C’est à travers le récit que Dieu se présente comme Père. Parce qu’Il pose des gestes créateurs et sauveurs, le Dieu de la Bible se fait connaître, se rend présent dans l’histoire humaine.
À travers nos gestes corporels, nous pouvons recevoir cette Parole dans la totalité de notre être, et pénétrer ainsi son sens profond. Paola, du Sappel Quart-Monde de Lyon s’exprime ainsi :
« En même temps qu’on dit la vie de Jésus, le fait de gestuer, ça rend Jésus encore plus présent ; ça rend vivante la Parole de Dieu. C’est comme si je m’incarnais dedans, comme si je mettais mon empreinte et que Dieu mettait son empreinte. Il y a toujours une présence. »
D’une certaine manière, les gestes permettent à la Parole de s’incarner dans les corps. Tout en étant porteurs de sens, ils agissent au niveau de l’impact émotionnel de la Parole de Dieu. Ils permettent à la Parole de « toucher », au sens fort du terme.
C’est pour cela qu’ils sont indispensables, au moins dans le temps de l’apprentissage. Par la suite, il arrive que des récitatifs « montent » en nous dans des situations où il est impossible de gestuer, au volant de sa voiture, en faisant la vaisselle, … Même dans ces cas-là, en récitant, ce ne sont pas des idées qui reviennent mais c’est la mémoire émotionnelle que les gestes ont imprimée qui se réveille.
Les gestes posés doivent être rigoureux et souples à la fois, composant un ensemble fluide et dynamique. Il ne s’agit pas d’un enchainement de gestes mais d’un mouvement global qui se déploie et entraine le texte. La gestuelle n’illustre pas une succession de mots, mais elle porte la dynamique du texte. Elle aide à l’intériorisation de la Parole : permettre à la Parole de descendre jusqu’au cœur de l’être. Elle sert également la compréhension du sens profond du texte.

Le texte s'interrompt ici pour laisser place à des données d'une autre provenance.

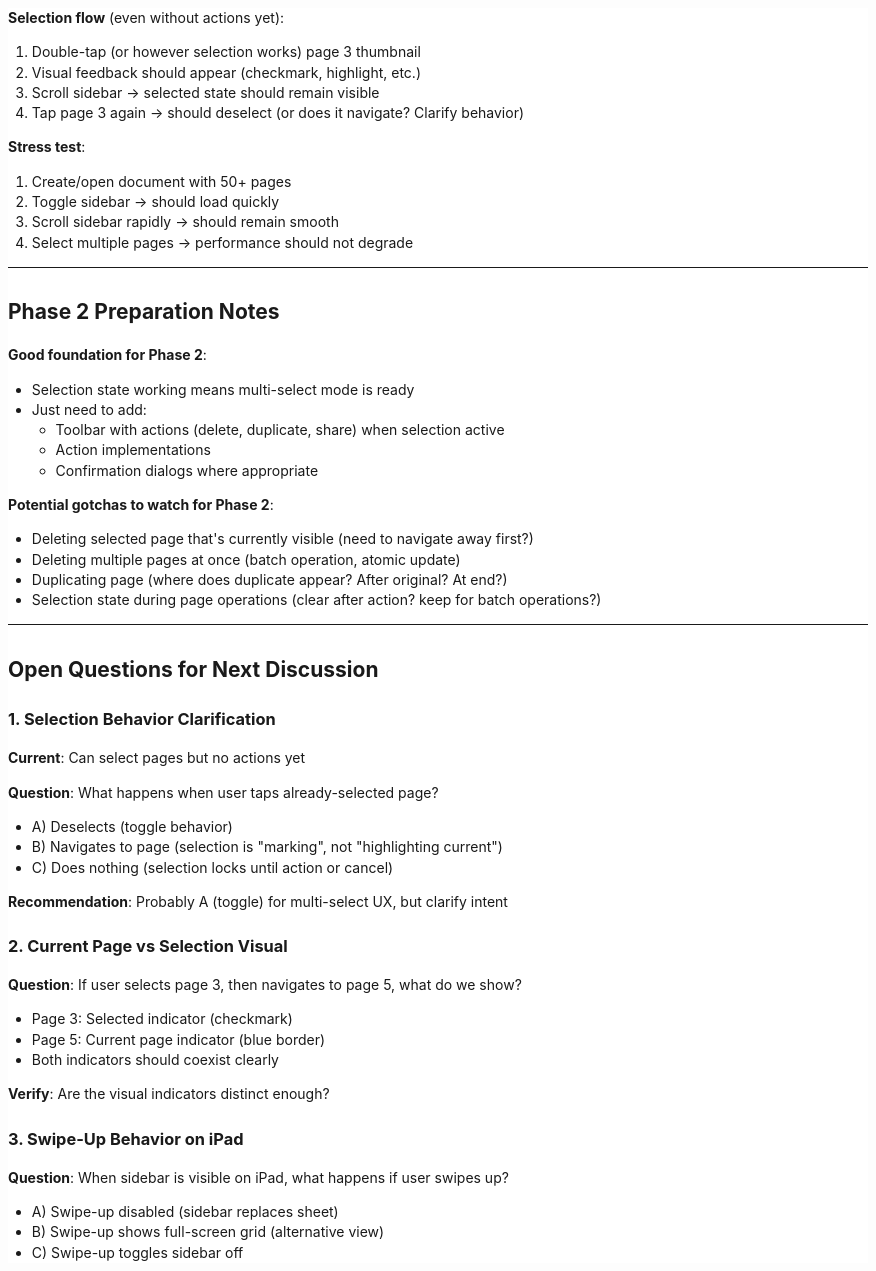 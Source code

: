 **Selection flow** (even without actions yet):
1. Double-tap (or however selection works) page 3 thumbnail
2. Visual feedback should appear (checkmark, highlight, etc.)
3. Scroll sidebar → selected state should remain visible
4. Tap page 3 again → should deselect (or does it navigate? Clarify behavior)

**Stress test**:
1. Create/open document with 50+ pages
2. Toggle sidebar → should load quickly
3. Scroll sidebar rapidly → should remain smooth
4. Select multiple pages → performance should not degrade

---

## Phase 2 Preparation Notes

**Good foundation for Phase 2**:
- Selection state working means multi-select mode is ready
- Just need to add:
  - Toolbar with actions (delete, duplicate, share) when selection active
  - Action implementations
  - Confirmation dialogs where appropriate

**Potential gotchas to watch for Phase 2**:
- Deleting selected page that's currently visible (need to navigate away first?)
- Deleting multiple pages at once (batch operation, atomic update)
- Duplicating page (where does duplicate appear? After original? At end?)
- Selection state during page operations (clear after action? keep for batch operations?)

---

## Open Questions for Next Discussion

### 1. Selection Behavior Clarification
**Current**: Can select pages but no actions yet

**Question**: What happens when user taps already-selected page?
- A) Deselects (toggle behavior)
- B) Navigates to page (selection is "marking", not "highlighting current")
- C) Does nothing (selection locks until action or cancel)

**Recommendation**: Probably A (toggle) for multi-select UX, but clarify intent

### 2. Current Page vs Selection Visual
**Question**: If user selects page 3, then navigates to page 5, what do we show?
- Page 3: Selected indicator (checkmark)
- Page 5: Current page indicator (blue border)
- Both indicators should coexist clearly

**Verify**: Are the visual indicators distinct enough?

### 3. Swipe-Up Behavior on iPad
**Question**: When sidebar is visible on iPad, what happens if user swipes up?
- A) Swipe-up disabled (sidebar replaces sheet)
- B) Swipe-up shows full-screen grid (alternative view)
- C) Swipe-up toggles sidebar off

Certains gestes sont chargés théologiquement. Ils sont porteurs d’un sens précis sans être pour autant compréhensibles immédiatement. Ils nécessitent une explication. Par exemple, le geste de la foi, qui consiste à poser les mains paumes vers le sol et fermes devant soi, ne peut se comprendre qu’en sachant que le mot hébreu sous-jacent exprime la solidité, le fait de s’appuyer sur quelque chose de fiable.
D’autres sont plus anecdotiques et descriptifs : appeler, aller, courir…. d’autres encore sont marqués par la culture : on ne balaie pas en Occident comme on balaie à Dakar.
Cependant quel que soit leur caractère, il importe que tous les gestes soient portés par une dynamique corporelle juste, consciente et habitée.
« En accordant une place accrue à la Parole de Dieu dans la vie de chaque chrétien comme dans la vie des communautés, on va à l’essentiel : on permet à « la suite du Saint Evangile » de façonner toujours mieux l’existence des croyants. Ainsi, dans le monde et dans l’histoire, parmi les humains, la vie des chrétiens deviendra une exégèse vivante de l’Ecriture, de la Parole faite chair… Voilà bien l’enjeu décisif de la lectio divina aujourd’hui. »
Enzo Bianchi, Ecouter la Parole, Lessius 2006, p. 99
La gestuation des récitatifs bibliques est au service d’une réception de la Parole de Dieu par l’être dans sa globalité. Il s’agit de retenir des passages de l’Écriture, en ne faisant pas seulement appel à la mémoire cérébrale mais en accordant confiance à son corps tout entier. C’est accepter un certain lâcher-prise, à l’encontre de nos fonctionnements culturels tellement habitués à passer par l’écrit et l’intellect. Mémoriser la Parole, par la gestuation comme par la lectio divina, c’est la garder en soi, comme un trésor. C’est faire l’expérience d’une Parole vivante, agissante.